Glenn Greenwald points out in the Guardian that the idea that asking questions can be criminal is at the root of the U.S. government's efforts against Julian Assange.


That same "solicitation" theory, as the New York Times reported back in 2011, is the one the Obama DOJ has been using to justify its ongoing criminal investigation of WikiLeaks and Julian Assange: that because Assange solicited or encouraged Manning to leak classified information, the US government can "charge [Assange] as a conspirator in the leak, not just as a passive recipient of the documents who then published them."

Having been tried out against a relative outlier like Assange, the theory that soliciting information can be criminal is apparently now ready for application against the mainstream press. We already know that the president explicitly considers freedom of the press to be only one consideration among several that have to be balanced, apparently according to the priorities of officials in his administration.
[...]
So, in the name of "balancing" government officials' priorities with core individual freedoms protected in the Bill of Rights, we're at a point now where journalists can be spied upon to find out their sources of information. Ad then they may actually be prosecuted for asking the "wrong" questions.

Lucille
05-20-2013, 11:39 AM
Please remind conservatives how they can't have it both ways. Freaking out over this, but calling for Assange and Manning's heads on platters only makes them look like the partisan, hypocritical hacks they are.

Report: Three Fox News Staffers Targeted By Justice Department
http://www.breitbart.com/Big-Journalism/2013/05/20/Three-Fox-News-Staffers-Targeted-By-DOJ


Fox News reports that three Fox staffers, two reporters and one producer, were targeted by Barack Obama's Justice Department. Fox doesn't have all the details yet on a reporter William La Jeunesse and producer Mike Levine, but their emails showed up in a IG report regarding Fast and Furious. Either their emails were leaked by the Justice Department officials they were sent to, or the email accounts of both were subpoenaed and invaded by government investigators.

sailingaway
05-20-2013, 12:46 PM
I'd leave Manning out of it.
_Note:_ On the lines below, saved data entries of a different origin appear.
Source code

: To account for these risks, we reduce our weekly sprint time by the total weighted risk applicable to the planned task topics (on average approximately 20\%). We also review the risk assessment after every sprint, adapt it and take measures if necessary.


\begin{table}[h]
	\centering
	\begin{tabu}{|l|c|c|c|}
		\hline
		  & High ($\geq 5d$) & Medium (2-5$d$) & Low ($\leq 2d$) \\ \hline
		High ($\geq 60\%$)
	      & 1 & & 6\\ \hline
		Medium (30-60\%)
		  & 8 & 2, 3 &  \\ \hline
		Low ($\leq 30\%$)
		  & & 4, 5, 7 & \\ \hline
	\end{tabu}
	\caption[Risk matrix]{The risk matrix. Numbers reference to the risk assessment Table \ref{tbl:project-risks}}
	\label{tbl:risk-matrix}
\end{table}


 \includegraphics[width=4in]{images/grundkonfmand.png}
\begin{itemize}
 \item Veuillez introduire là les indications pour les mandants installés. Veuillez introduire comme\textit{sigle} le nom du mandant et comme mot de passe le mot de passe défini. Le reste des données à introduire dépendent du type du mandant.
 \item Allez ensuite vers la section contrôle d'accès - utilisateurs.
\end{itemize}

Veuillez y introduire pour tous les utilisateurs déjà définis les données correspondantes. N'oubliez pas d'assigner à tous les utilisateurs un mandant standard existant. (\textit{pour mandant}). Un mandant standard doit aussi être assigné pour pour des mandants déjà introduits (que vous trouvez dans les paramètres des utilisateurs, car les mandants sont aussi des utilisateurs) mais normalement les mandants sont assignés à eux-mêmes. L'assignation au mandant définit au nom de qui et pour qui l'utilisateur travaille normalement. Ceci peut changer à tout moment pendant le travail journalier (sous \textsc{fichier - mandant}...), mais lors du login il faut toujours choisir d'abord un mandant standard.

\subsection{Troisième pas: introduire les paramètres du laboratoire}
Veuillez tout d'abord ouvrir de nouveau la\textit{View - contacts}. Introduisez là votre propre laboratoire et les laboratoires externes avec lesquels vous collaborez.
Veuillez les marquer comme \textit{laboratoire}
I think he long ago paid full price for what he did, but there is a difference when someone in the Army makes a unilateral decision to turn over secret army material. Generally speaking people feel that those on the line aren't the right ones to make that decision, and it muddies the water. Wikileaks is just another publisher like the AP or Fox News, however, yet 'mainstream media' didn't see this coming.

amy31416
05-20-2013, 12:55 PM
Maybe it's good that the DOJ targeted "mainstream" journalists.

If we are to learn anything about strategy from the sociopaths in gov't, we should never let a crisis go to waste.